For the “satyroid” assemblage of subfamilies, mitogenomic phylogenies provide strong support within these three subfamily-level topologies across 12 PSs (Figure 4, Additional files 6, 7 and 8). These results indicate that the mitogenome might be a potential marker to re-investigate a long-standing phylogenetic question within the subfamily Satyrinae [34, 38, 61], for which deep-level relationships, across the clades of Elymniini, Zetherini, Satyrini, Dirini, Melanitini, Haeterini, and Morphini, remain controversial. Though our sampling is limited for the large subfamily Satyrinae, the tribe Satyrini was monophyletic with respect to Melanitini with strong support, while Ypthimina (Ypthima akragas) was sister to the clade composed of Satyrina (Hipparchia autonoe) and Lethina (Neope pulaha).
As for relationships within the subfamily Limenitidinae, the four tribes were all monophyletic and well-supported (Figure 4). The tribal relationships are clearly resolved by the BI method, though ML bootstrap shows lower support for the clade comprising Adoliadini + Limenitidini, indicating that taxon sampling might still not be sufficient. At least, we can confirm that Bhagadatta is a Neptini and within the Limenitidini, the genus Athyma is polyphyletic and in need of taxonomic revision. We also note that further work is needed according to these phylogenetic results to illuminate mimetic and evolutionary processes of Asian Limenitidini butterflies in detail.
Some conflicting relationships are found when comparing our results to phylogenetic studies of Papilionidae [62, 63]. The subfamilies of Parnassiinae and Papilioninae are sister groups, and four Papilioninae tribes are clearly recognised . However, our results show Parnassius bremeri did not group with other Parnassiinae members; instead, this species grouped with the tribe Papilionini (Figure 4). We checked its identification via NCBI and BOLD databases (using the cox1 gene), and this taxon clusters within Parnassius phoebe, showing consistency with Parnassius. This lack of nesting within Parnassiinae merits further examination, but we note that the tribal relationships of Parnassiinae are not strongly supported so far . Moreover, our topology suggests that long-branch attraction has occurred in our mitogenomic phylogenies. In Papilionidae, the tribe Teinopalpini is regarded as the sister group of Papilionini + Troidini , but our result unexpectedly showed a sister relationship of Teinopalpini + Troidini as in other mitogenomic studies [23, 24]. These conflicting relationships might be caused by inadequate taxon sampling in our study, but we strongly suspect that the public papilionid mitogenomes in particular require detailed validation and/or resequencing. In Nymphalidae, the subfamily Pseudergolinae had low nodal support in our inferred topologies, yet its position was highly supported by Wahlberg et al.  (as also in our topology 4 of Figure 5), indicating that greater taxon sampling is important to resolve such equivocal relationships . Further studies should add the subfamilies Biblidinae and Cyrestinae to clarify this point.

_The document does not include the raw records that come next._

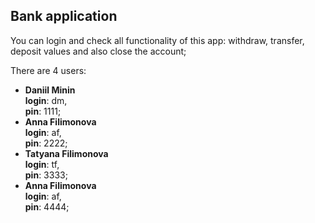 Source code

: ## Bank application

You can login and check all functionality of this app:
withdraw, transfer, deposit values and also close the account;

There are 4 users:
* **Daniil Minin**  
   **login**: dm,  
   **pin**: 1111;  
* **Anna Filimonova**  
   **login**: af,  
   **pin**: 2222;  
* **Tatyana Filimonova**  
  **login**: tf,  
  **pin**: 3333;  
* **Anna Filimonova**  
  **login**: af,  
  **pin**: 4444;  

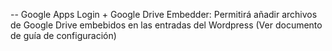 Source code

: -- Google Apps Login + Google Drive Embedder: Permitirá añadir archivos de Google Drive embebidos en las entradas del Wordpress \(Ver documento de guía de configuración\)

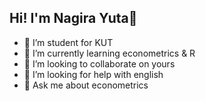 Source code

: ## Hi! I'm Nagira Yuta👋



- 🔭 I’m student for KUT
- 🌱 I’m currently learning econometrics & R
- 👯 I’m looking to collaborate on yours
- 🤔 I’m looking for help with english
- 💬 Ask me about econometrics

Utility of mitogenomic data in Lepidoptera
Higher level phylogenetic relationships of Lepidoptera have been studied and revised based largely on increasing numbers of nuclear genes, recently using the RNAseq approach [65, 66]. However, some relationships are still conflicting due to limited taxon sampling (for Lepidoptera, particularly limited at superfamily level) or missing sequences. Similar conflicts are found when the studies focus on a subset of taxa [67, 68]. We agree that nuclear genes are useful for inferring deep-level lepidopteran relationships, but it is a technological and financial challenge to obtain a huge dataset composed of several nuclear genes from many species and a serious computing challenge to analyse them. Instead, our study has demonstrated that it is much easier to obtain a large number of mitogenomes via NGS technologies, and the need for filling with Sanger sequencing will further reduce as technologies and coverage improves. To infer molecular phylogenies in Lepidoptera, we suggest using mitogenomic sequences to infer phylogeny as a first step, following by more nuclear genes as a second step to obtain highly stable relationships based on unlinked gene histories.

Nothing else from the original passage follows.